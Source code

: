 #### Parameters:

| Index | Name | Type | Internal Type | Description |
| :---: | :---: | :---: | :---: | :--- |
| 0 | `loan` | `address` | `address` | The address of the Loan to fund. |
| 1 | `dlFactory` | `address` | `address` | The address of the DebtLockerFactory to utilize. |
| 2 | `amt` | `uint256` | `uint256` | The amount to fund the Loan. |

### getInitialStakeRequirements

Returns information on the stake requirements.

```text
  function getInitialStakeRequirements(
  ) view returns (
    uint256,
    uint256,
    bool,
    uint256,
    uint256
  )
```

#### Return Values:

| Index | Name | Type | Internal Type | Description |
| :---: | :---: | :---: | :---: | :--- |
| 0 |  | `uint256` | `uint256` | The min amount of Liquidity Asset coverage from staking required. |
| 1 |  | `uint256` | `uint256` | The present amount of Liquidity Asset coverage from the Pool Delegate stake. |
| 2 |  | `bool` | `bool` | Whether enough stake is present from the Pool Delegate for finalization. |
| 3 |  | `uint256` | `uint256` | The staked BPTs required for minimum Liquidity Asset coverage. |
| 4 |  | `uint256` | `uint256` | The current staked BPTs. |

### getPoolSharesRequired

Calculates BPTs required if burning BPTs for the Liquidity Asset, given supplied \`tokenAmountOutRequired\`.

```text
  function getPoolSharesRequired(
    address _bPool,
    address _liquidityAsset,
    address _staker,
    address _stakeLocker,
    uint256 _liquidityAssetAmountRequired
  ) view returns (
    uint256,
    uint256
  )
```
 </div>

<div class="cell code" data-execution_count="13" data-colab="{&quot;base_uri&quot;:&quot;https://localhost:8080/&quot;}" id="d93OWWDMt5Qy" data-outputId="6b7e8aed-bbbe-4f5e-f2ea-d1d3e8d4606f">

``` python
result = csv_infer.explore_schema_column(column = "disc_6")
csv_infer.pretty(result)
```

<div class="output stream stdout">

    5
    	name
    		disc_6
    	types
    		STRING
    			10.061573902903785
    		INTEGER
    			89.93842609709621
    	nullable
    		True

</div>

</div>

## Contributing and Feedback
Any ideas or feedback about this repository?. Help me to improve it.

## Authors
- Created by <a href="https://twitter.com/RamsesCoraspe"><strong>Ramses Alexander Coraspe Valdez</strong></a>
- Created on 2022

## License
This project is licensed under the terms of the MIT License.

***

What to work on
Given the records above, reproduce precisely and only the lines between the line holding "staking required. |" and the line holding "### getPoolSharesRequired", inclusive.

Response for this exercise
| 0 |  | `uint256` | `uint256` | The min amount of Liquidity Asset coverage from staking required. |
| 1 |  | `uint256` | `uint256` | The present amount of Liquidity Asset coverage from the Pool Delegate stake. |
| 2 |  | `bool` | `bool` | Whether enough stake is present from the Pool Delegate for finalization. |
| 3 |  | `uint256` | `uint256` | The staked BPTs required for minimum Liquidity Asset coverage. |
| 4 |  | `uint256` | `uint256` | The current staked BPTs. |

### getPoolSharesRequired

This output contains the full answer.